-- Study material follows --
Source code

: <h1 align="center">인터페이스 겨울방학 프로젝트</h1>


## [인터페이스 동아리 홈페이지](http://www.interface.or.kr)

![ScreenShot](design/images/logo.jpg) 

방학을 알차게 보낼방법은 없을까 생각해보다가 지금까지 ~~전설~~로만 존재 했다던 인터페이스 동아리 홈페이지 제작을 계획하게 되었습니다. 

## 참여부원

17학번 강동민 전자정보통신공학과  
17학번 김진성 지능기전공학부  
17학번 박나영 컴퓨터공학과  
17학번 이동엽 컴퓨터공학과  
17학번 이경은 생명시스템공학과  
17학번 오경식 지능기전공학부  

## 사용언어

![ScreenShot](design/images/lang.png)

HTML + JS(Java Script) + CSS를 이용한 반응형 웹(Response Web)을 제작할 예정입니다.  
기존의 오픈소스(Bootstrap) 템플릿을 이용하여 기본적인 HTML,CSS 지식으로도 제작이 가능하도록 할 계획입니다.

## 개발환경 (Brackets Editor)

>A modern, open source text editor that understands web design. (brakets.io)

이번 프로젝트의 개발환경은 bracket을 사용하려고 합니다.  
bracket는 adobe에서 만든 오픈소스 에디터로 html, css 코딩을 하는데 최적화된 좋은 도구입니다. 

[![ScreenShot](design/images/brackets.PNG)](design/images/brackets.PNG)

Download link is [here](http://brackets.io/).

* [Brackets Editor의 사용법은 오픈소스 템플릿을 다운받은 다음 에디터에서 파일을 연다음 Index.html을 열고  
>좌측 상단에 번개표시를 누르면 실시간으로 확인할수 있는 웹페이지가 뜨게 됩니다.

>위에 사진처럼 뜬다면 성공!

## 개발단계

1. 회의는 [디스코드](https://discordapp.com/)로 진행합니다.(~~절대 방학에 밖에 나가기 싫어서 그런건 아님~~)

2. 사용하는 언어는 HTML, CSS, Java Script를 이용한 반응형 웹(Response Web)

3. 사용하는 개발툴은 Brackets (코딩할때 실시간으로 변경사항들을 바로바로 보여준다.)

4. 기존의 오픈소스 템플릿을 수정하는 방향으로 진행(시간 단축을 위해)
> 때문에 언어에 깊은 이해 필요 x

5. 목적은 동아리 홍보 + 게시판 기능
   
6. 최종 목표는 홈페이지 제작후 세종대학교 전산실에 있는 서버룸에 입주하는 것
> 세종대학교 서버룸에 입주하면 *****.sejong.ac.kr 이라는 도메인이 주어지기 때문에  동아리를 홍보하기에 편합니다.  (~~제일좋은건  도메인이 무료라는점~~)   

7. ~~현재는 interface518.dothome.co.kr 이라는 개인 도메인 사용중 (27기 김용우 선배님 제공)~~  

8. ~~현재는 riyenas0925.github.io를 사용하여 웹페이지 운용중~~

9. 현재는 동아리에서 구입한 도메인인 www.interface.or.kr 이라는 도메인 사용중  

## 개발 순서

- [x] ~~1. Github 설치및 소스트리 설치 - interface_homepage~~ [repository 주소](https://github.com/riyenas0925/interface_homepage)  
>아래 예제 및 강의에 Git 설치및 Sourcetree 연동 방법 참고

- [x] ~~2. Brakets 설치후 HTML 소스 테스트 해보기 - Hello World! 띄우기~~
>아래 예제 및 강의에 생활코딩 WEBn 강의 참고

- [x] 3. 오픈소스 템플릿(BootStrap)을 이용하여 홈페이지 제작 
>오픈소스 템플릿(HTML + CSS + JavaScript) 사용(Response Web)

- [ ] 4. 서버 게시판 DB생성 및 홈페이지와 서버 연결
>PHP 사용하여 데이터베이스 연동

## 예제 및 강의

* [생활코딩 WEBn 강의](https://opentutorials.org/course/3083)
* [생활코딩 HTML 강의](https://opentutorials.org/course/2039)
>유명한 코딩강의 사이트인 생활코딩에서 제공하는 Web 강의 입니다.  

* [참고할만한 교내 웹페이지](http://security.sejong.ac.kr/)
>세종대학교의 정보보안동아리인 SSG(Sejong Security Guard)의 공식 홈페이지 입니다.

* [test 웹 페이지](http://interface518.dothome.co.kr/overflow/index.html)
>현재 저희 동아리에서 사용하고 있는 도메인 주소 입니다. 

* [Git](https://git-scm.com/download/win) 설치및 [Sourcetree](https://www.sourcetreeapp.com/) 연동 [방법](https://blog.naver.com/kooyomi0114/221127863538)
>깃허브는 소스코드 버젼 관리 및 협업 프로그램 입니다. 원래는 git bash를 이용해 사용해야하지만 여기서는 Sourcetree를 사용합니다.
-- Study material concluded --
> _What you are asked to do_: Output exactly the line containing "사용하여 데이터베이스 연동" together with every line after it, ending at the final line of the entries.

> _Final answer_:
>PHP 사용하여 데이터베이스 연동

## 예제 및 강의

* [생활코딩 WEBn 강의](https://opentutorials.org/course/3083)
* [생활코딩 HTML 강의](https://opentutorials.org/course/2039)
>유명한 코딩강의 사이트인 생활코딩에서 제공하는 Web 강의 입니다.  

* [참고할만한 교내 웹페이지](http://security.sejong.ac.kr/)
>세종대학교의 정보보안동아리인 SSG(Sejong Security Guard)의 공식 홈페이지 입니다.

* [test 웹 페이지](http://interface518.dothome.co.kr/overflow/index.html)
>현재 저희 동아리에서 사용하고 있는 도메인 주소 입니다. 

* [Git](https://git-scm.com/download/win) 설치및 [Sourcetree](https://www.sourcetreeapp.com/) 연동 [방법](https://blog.naver.com/kooyomi0114/221127863538)
>깃허브는 소스코드 버젼 관리 및 협업 프로그램 입니다. 원래는 git bash를 이용해 사용해야하지만 여기서는 Sourcetree를 사용합니다.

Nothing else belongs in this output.